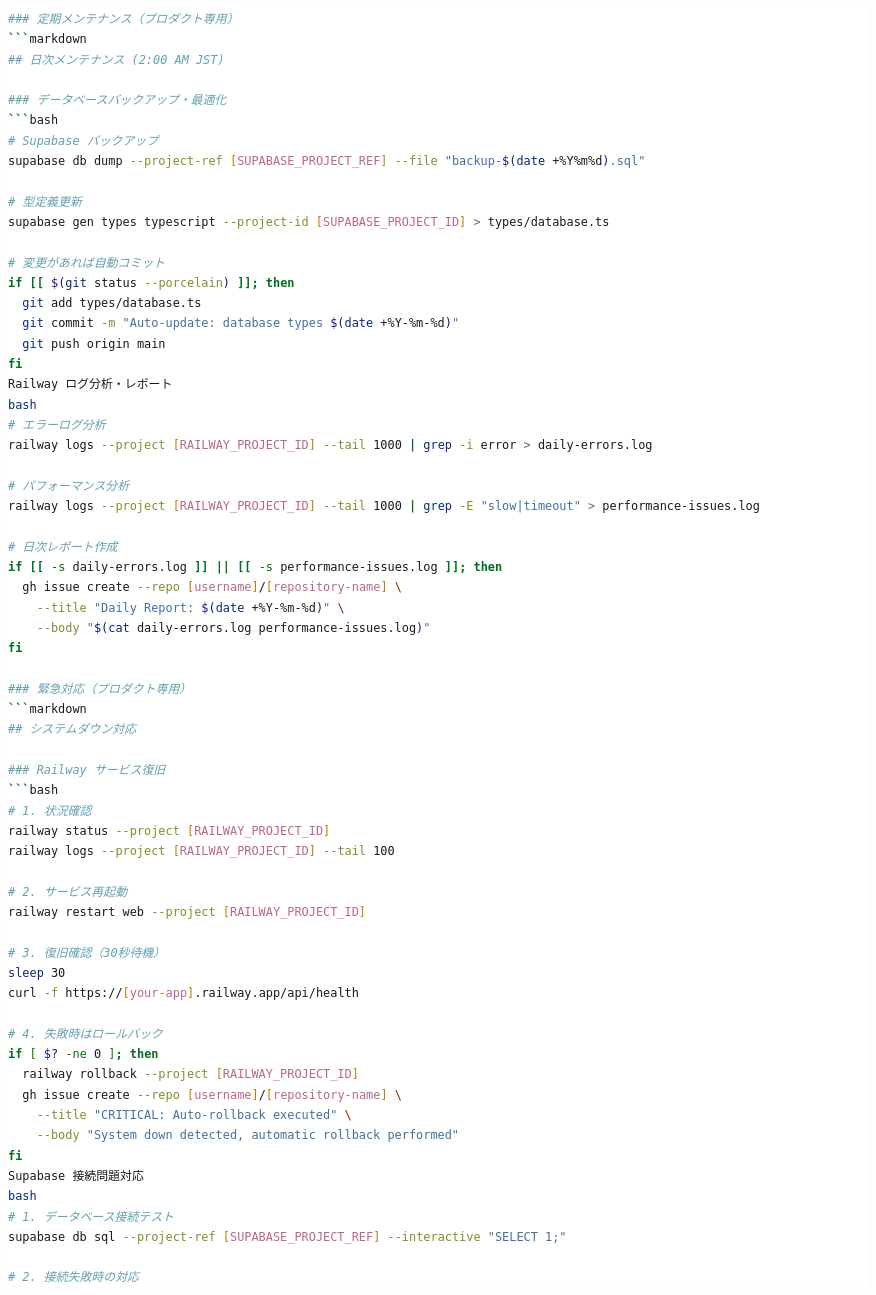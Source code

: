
 ```bash
### 定期メンテナンス（プロダクト専用）
```markdown
## 日次メンテナンス (2:00 AM JST)

### データベースバックアップ・最適化
```bash
# Supabase バックアップ
supabase db dump --project-ref [SUPABASE_PROJECT_REF] --file "backup-$(date +%Y%m%d).sql"

# 型定義更新
supabase gen types typescript --project-id [SUPABASE_PROJECT_ID] > types/database.ts

# 変更があれば自動コミット
if [[ $(git status --porcelain) ]]; then
  git add types/database.ts
  git commit -m "Auto-update: database types $(date +%Y-%m-%d)"
  git push origin main
fi
Railway ログ分析・レポート
bash
# エラーログ分析
railway logs --project [RAILWAY_PROJECT_ID] --tail 1000 | grep -i error > daily-errors.log

# パフォーマンス分析
railway logs --project [RAILWAY_PROJECT_ID] --tail 1000 | grep -E "slow|timeout" > performance-issues.log

# 日次レポート作成
if [[ -s daily-errors.log ]] || [[ -s performance-issues.log ]]; then
  gh issue create --repo [username]/[repository-name] \
    --title "Daily Report: $(date +%Y-%m-%d)" \
    --body "$(cat daily-errors.log performance-issues.log)"
fi

### 緊急対応（プロダクト専用）
```markdown
## システムダウン対応

### Railway サービス復旧
```bash
# 1. 状況確認
railway status --project [RAILWAY_PROJECT_ID]
railway logs --project [RAILWAY_PROJECT_ID] --tail 100

# 2. サービス再起動
railway restart web --project [RAILWAY_PROJECT_ID]

# 3. 復旧確認（30秒待機）
sleep 30
curl -f https://[your-app].railway.app/api/health

# 4. 失敗時はロールバック
if [ $? -ne 0 ]; then
  railway rollback --project [RAILWAY_PROJECT_ID]
  gh issue create --repo [username]/[repository-name] \
    --title "CRITICAL: Auto-rollback executed" \
    --body "System down detected, automatic rollback performed"
fi
Supabase 接続問題対応
bash
# 1. データベース接続テスト
supabase db sql --project-ref [SUPABASE_PROJECT_REF] --interactive "SELECT 1;"

# 2. 接続失敗時の対応
```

# # #

• [Prompt]: From the first line to the last, copy the records above exactly and leave out the pictures.

• [Exercise response]:
Source code

:
 ```bash
### 定期メンテナンス（プロダクト専用）
```markdown
## 日次メンテナンス (2:00 AM JST)

### データベースバックアップ・最適化
```bash
# Supabase バックアップ
supabase db dump --project-ref [SUPABASE_PROJECT_REF] --file "backup-$(date +%Y%m%d).sql"

# 型定義更新
supabase gen types typescript --project-id [SUPABASE_PROJECT_ID] > types/database.ts

# 変更があれば自動コミット
if [[ $(git status --porcelain) ]]; then
  git add types/database.ts
  git commit -m "Auto-update: database types $(date +%Y-%m-%d)"
  git push origin main
fi
Railway ログ分析・レポート
bash
# エラーログ分析
railway logs --project [RAILWAY_PROJECT_ID] --tail 1000 | grep -i error > daily-errors.log

# パフォーマンス分析
railway logs --project [RAILWAY_PROJECT_ID] --tail 1000 | grep -E "slow|timeout" > performance-issues.log

# 日次レポート作成
if [[ -s daily-errors.log ]] || [[ -s performance-issues.log ]]; then
  gh issue create --repo [username]/[repository-name] \
    --title "Daily Report: $(date +%Y-%m-%d)" \
    --body "$(cat daily-errors.log performance-issues.log)"
fi

### 緊急対応（プロダクト専用）
```markdown
## システムダウン対応

### Railway サービス復旧
```bash
# 1. 状況確認
railway status --project [RAILWAY_PROJECT_ID]
railway logs --project [RAILWAY_PROJECT_ID] --tail 100

# 2. サービス再起動
railway restart web --project [RAILWAY_PROJECT_ID]

# 3. 復旧確認（30秒待機）
sleep 30
curl -f https://[your-app].railway.app/api/health

# 4. 失敗時はロールバック
if [ $? -ne 0 ]; then
  railway rollback --project [RAILWAY_PROJECT_ID]
  gh issue create --repo [username]/[repository-name] \
    --title "CRITICAL: Auto-rollback executed" \
    --body "System down detected, automatic rollback performed"
fi
Supabase 接続問題対応
bash
# 1. データベース接続テスト
supabase db sql --project-ref [SUPABASE_PROJECT_REF] --interactive "SELECT 1;"

# 2. 接続失敗時の対応
```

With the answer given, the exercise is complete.